Actanews.id – Ketua Umum Aliansi Madura Indonesia (AMI) tang berkedudukan di Surabaya, Baihaki Akbar, mengungkapkan kemarahannya dan mendesak Komisi Pemberantasan Korupsi (KPK) Republik Indonesia untuk segera memanggil dan memeriksa oknum pegawai Badan Pemeriksa Keuangan (BPK) yang diduga terlibat dalam kasus pemerasan. Insiden ini dianggap mencoreng nama baik BPK, yang selama ini dikenal sebagai satu-satunya lembaga negara yang melakukan audit untuk menemukan kerugian negara.

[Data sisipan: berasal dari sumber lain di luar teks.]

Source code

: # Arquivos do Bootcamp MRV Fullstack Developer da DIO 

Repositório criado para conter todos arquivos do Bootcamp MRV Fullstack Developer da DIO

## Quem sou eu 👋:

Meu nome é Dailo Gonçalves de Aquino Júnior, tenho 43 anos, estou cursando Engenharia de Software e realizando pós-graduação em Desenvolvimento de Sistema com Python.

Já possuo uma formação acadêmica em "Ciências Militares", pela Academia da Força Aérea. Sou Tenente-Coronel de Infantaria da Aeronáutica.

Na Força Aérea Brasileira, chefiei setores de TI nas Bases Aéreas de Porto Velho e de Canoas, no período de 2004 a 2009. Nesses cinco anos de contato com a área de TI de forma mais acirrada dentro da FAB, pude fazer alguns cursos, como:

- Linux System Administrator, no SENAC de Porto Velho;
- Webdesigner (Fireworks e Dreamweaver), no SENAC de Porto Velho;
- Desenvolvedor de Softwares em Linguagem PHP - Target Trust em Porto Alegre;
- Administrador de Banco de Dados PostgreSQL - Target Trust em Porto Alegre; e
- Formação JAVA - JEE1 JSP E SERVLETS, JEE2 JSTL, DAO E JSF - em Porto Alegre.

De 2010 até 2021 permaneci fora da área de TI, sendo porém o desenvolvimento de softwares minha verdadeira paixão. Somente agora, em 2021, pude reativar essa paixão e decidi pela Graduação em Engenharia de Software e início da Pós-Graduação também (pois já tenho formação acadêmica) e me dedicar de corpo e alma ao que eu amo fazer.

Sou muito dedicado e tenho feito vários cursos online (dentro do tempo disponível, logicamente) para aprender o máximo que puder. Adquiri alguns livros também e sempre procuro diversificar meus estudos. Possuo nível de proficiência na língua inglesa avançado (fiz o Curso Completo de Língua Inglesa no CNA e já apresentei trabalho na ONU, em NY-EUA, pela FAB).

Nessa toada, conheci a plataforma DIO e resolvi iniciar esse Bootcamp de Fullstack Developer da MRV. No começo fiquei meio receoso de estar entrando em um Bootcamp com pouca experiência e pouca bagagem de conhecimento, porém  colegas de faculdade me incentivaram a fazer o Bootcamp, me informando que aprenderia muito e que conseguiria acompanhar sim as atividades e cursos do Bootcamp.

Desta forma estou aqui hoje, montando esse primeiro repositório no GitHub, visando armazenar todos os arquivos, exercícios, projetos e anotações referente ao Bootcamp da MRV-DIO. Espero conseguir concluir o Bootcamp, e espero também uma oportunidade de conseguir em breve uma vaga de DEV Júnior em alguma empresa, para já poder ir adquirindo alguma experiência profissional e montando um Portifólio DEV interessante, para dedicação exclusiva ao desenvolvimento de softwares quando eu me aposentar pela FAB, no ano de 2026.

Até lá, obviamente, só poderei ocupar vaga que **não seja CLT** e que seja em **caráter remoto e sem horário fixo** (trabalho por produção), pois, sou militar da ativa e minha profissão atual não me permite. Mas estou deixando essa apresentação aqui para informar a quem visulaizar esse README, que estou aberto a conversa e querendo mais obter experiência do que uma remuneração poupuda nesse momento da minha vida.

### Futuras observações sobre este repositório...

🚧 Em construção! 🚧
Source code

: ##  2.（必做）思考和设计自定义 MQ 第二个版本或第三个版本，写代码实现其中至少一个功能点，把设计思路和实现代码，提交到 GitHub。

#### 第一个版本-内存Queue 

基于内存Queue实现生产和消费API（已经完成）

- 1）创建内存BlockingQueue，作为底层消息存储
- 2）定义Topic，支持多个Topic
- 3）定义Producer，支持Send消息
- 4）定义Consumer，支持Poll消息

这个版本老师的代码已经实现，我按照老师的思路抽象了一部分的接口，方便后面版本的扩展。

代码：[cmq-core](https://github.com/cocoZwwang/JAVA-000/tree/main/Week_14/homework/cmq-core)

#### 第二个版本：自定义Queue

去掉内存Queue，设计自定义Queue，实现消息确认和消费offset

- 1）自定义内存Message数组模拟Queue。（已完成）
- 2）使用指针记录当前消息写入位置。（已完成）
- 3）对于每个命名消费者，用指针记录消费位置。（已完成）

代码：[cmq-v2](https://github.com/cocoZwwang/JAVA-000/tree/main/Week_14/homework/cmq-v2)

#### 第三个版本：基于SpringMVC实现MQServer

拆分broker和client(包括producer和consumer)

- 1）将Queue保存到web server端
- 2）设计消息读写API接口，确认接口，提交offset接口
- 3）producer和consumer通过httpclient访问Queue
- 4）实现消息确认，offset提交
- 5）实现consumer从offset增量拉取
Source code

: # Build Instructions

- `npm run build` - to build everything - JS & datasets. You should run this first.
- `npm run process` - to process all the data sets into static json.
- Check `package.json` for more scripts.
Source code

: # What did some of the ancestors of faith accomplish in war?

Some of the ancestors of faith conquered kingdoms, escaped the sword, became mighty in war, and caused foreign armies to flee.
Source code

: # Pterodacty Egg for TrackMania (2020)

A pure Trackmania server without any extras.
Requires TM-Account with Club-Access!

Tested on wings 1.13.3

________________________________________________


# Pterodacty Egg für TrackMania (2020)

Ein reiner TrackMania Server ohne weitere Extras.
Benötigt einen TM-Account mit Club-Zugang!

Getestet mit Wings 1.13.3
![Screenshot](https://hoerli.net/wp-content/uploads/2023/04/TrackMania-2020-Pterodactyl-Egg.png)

Kasus pemerasan ini terungkap dalam sidang dugaan korupsi proyek pembangunan jalan Tol Sheikh Mohammed bin Zayed (MBZ). Direktur Operasional Waskita Beton Precast, Sugiharto, mengakui bahwa dirinya pernah menyiapkan uang sebesar Rp10 miliar untuk memenuhi permintaan dari BPK RI.
Kejadian serupa juga terjadi di Kementerian Pertanian (Kementan) RI, dimana dalam sidang korupsi yang melibatkan mantan Menteri Pertanian, Syahrul Yasin Limpo (SYL), terkuak bahwa BPK meminta uang pelicin sebesar Rp12 miliar, agar Kementan lolos dari temuan audit dan mendapatkan opini Wajar Tanpa Pengecualian (WTP).
“AMI menuntut agar KPK segera memanggil dan memeriksa para oknum pegawai BPK yang terlibat dalam kasus pemerasan ini,” ujar Baihaki Akbar, Senin (27/5/2024).
“AMI juga berencana menggelar aksi demonstrasi besar-besaran di Kantor BPK Jawa Timur sebagai bentuk kekecewaan terhadap kinerja BPK yang dinilai tidak profesional dan bobrok,” tandas Baihaki.